__WORK REQUIRED__
Which lines of the data contain the string "html"? Copy every one of them.

__MATERIAL PROVIDED__
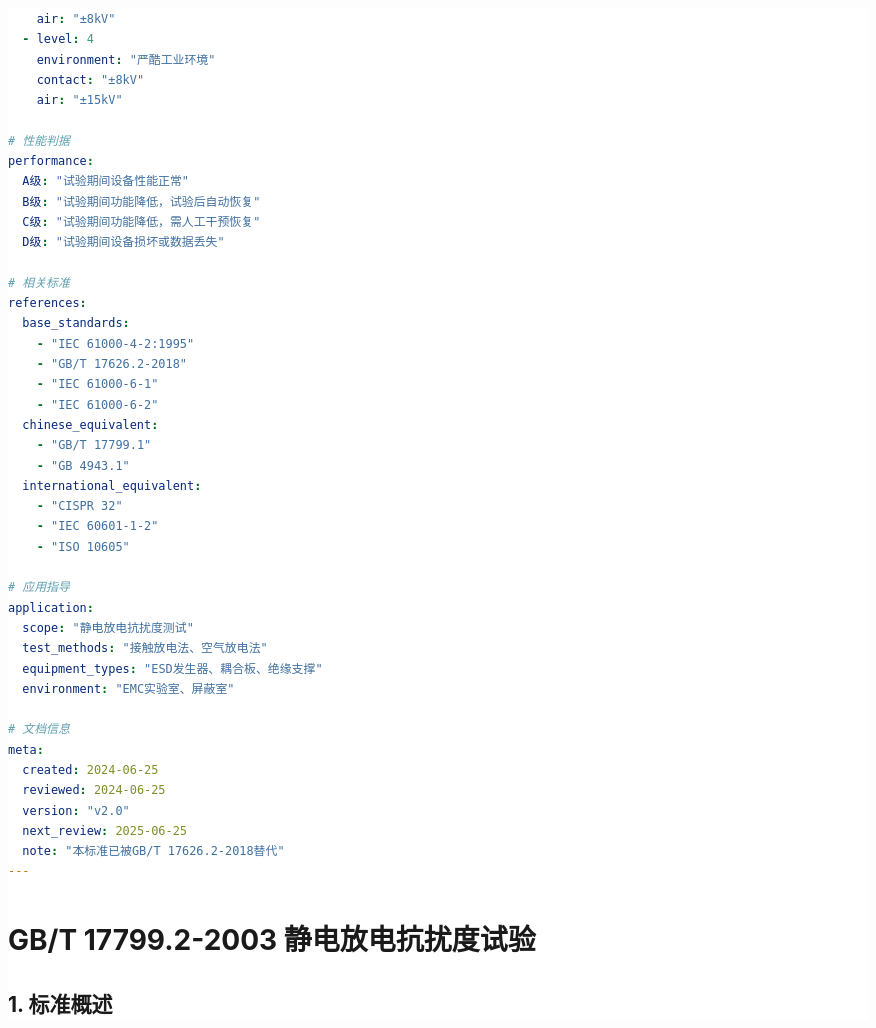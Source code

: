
 ```yaml
    air: "±8kV"
  - level: 4
    environment: "严酷工业环境"
    contact: "±8kV"
    air: "±15kV"

# 性能判据
performance:
  A级: "试验期间设备性能正常"
  B级: "试验期间功能降低，试验后自动恢复"
  C级: "试验期间功能降低，需人工干预恢复"
  D级: "试验期间设备损坏或数据丢失"

# 相关标准
references:
  base_standards:
    - "IEC 61000-4-2:1995"
    - "GB/T 17626.2-2018"
    - "IEC 61000-6-1"
    - "IEC 61000-6-2"
  chinese_equivalent:
    - "GB/T 17799.1"
    - "GB 4943.1"
  international_equivalent:
    - "CISPR 32"
    - "IEC 60601-1-2"
    - "ISO 10605"

# 应用指导
application:
  scope: "静电放电抗扰度测试"
  test_methods: "接触放电法、空气放电法"
  equipment_types: "ESD发生器、耦合板、绝缘支撑"
  environment: "EMC实验室、屏蔽室"
  
# 文档信息
meta:
  created: 2024-06-25
  reviewed: 2024-06-25
  version: "v2.0"
  next_review: 2025-06-25
  note: "本标准已被GB/T 17626.2-2018替代"
---
```


# GB/T 17799.2-2003 静电放电抗扰度试验

## 1. 标准概述
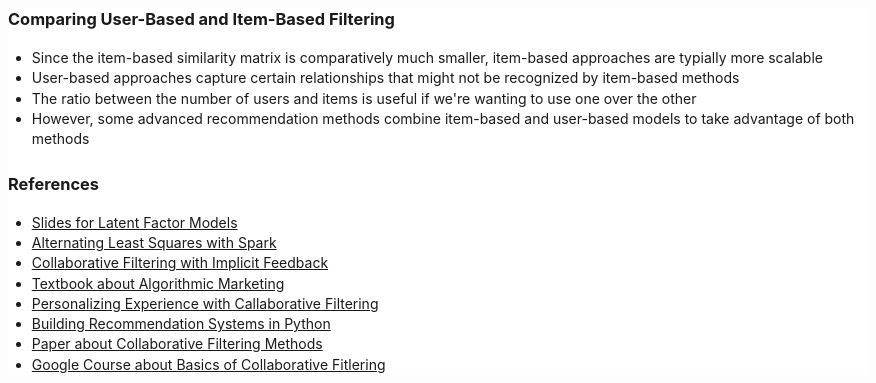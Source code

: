 ### Comparing User-Based and Item-Based Filtering
- Since the item-based similarity matrix is comparatively much smaller, item-based approaches are typially more scalable
- User-based approaches capture certain relationships that might not be recognized by
item-based methods
- The ratio between the number of users and items is useful if we're wanting to use one over the other
- However, some advanced recommendation methods combine item-based and user-based models to take advantage of both methods

### References
- [Slides for Latent Factor Models](https://www.cs.cmu.edu/~mgormley/courses/10601-s17/slides/lecture25-mf.pdf)
- [Alternating Least Squares with Spark](https://spark.apache.org/docs/2.2.0/ml-collaborative-filtering.html)
- [Collaborative Filtering with Implicit Feedback](https://towardsdatascience.com/building-a-collaborative-filtering-recommender-system-with-clickstream-data-dffc86c8c65)
- [Textbook about Algorithmic Marketing](https://algorithmicweb.files.wordpress.com/2018/07/algorithmic-marketing-ai-for-marketing-operations-r1-7g.pdf)
- [Personalizing Experience with Callaborative Filtering](https://databricks.com/blog/2020/12/18/personalizing-the-customer-experience-with-recommendations.html)
- [Building Recommendation Systems in Python](https://realpython.com/build-recommendation-engine-collaborative-filtering/)
- [Paper about Collaborative Filtering Methods](http://cs229.stanford.edu/proj2007/Dommeti-NeighborhoodBasedMethodsForCollaborativeFiltering.pdf)
- [Google Course about Basics of Collaborative Fitlering](https://developers.google.com/machine-learning/recommendation/collaborative/basics)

__RESULT FOR THIS TASK__
- [Alternating Least Squares with Spark](https://spark.apache.org/docs/2.2.0/ml-collaborative-filtering.html)
- [Personalizing Experience with Callaborative Filtering](https://databricks.com/blog/2020/12/18/personalizing-the-customer-experience-with-recommendations.html)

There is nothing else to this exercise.